PROMPT - For this exercise, restate the data below with no change at all.

■ ■ ■ ■ ■ ■ ■

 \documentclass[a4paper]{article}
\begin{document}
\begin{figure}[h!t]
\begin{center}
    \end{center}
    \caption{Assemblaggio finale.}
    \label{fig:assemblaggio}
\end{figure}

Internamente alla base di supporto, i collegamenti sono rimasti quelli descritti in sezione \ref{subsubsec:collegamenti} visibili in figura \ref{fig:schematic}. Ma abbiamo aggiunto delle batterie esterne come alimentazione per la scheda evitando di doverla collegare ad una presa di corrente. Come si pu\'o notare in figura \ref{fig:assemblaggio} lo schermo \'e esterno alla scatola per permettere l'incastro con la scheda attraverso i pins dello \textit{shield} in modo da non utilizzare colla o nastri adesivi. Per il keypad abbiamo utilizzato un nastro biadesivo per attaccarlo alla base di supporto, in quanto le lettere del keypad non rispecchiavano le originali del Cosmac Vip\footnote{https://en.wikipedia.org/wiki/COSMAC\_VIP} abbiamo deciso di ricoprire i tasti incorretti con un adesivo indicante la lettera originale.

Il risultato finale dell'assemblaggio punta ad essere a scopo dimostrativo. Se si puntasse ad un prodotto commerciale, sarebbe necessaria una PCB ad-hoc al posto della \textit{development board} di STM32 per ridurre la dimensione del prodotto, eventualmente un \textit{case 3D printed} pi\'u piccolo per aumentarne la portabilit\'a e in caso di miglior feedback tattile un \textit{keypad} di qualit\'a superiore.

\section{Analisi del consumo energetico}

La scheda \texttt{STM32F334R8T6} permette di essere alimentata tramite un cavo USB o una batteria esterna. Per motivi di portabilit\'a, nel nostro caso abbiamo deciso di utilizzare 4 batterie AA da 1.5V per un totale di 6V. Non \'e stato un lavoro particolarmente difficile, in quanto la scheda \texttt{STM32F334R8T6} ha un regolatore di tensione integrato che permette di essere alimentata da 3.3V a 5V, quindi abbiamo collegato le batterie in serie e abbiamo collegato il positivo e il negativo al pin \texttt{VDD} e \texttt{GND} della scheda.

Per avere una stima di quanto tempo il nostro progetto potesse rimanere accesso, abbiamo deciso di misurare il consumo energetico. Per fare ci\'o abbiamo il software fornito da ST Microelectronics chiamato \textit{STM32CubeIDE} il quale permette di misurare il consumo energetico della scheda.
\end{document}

■ ■ ■ ■ ■ ■ ■

YOUR RESPONSE -
 \documentclass[a4paper]{article}
\begin{document}
\begin{figure}[h!t]
\begin{center}
    \end{center}
    \caption{Assemblaggio finale.}
    \label{fig:assemblaggio}
\end{figure}

Internamente alla base di supporto, i collegamenti sono rimasti quelli descritti in sezione \ref{subsubsec:collegamenti} visibili in figura \ref{fig:schematic}. Ma abbiamo aggiunto delle batterie esterne come alimentazione per la scheda evitando di doverla collegare ad una presa di corrente. Come si pu\'o notare in figura \ref{fig:assemblaggio} lo schermo \'e esterno alla scatola per permettere l'incastro con la scheda attraverso i pins dello \textit{shield} in modo da non utilizzare colla o nastri adesivi. Per il keypad abbiamo utilizzato un nastro biadesivo per attaccarlo alla base di supporto, in quanto le lettere del keypad non rispecchiavano le originali del Cosmac Vip\footnote{https://en.wikipedia.org/wiki/COSMAC\_VIP} abbiamo deciso di ricoprire i tasti incorretti con un adesivo indicante la lettera originale.

Il risultato finale dell'assemblaggio punta ad essere a scopo dimostrativo. Se si puntasse ad un prodotto commerciale, sarebbe necessaria una PCB ad-hoc al posto della \textit{development board} di STM32 per ridurre la dimensione del prodotto, eventualmente un \textit{case 3D printed} pi\'u piccolo per aumentarne la portabilit\'a e in caso di miglior feedback tattile un \textit{keypad} di qualit\'a superiore.

\section{Analisi del consumo energetico}

La scheda \texttt{STM32F334R8T6} permette di essere alimentata tramite un cavo USB o una batteria esterna. Per motivi di portabilit\'a, nel nostro caso abbiamo deciso di utilizzare 4 batterie AA da 1.5V per un totale di 6V. Non \'e stato un lavoro particolarmente difficile, in quanto la scheda \texttt{STM32F334R8T6} ha un regolatore di tensione integrato che permette di essere alimentata da 3.3V a 5V, quindi abbiamo collegato le batterie in serie e abbiamo collegato il positivo e il negativo al pin \texttt{VDD} e \texttt{GND} della scheda.

Per avere una stima di quanto tempo il nostro progetto potesse rimanere accesso, abbiamo deciso di misurare il consumo energetico. Per fare ci\'o abbiamo il software fornito da ST Microelectronics chiamato \textit{STM32CubeIDE} il quale permette di misurare il consumo energetico della scheda.
\end{document}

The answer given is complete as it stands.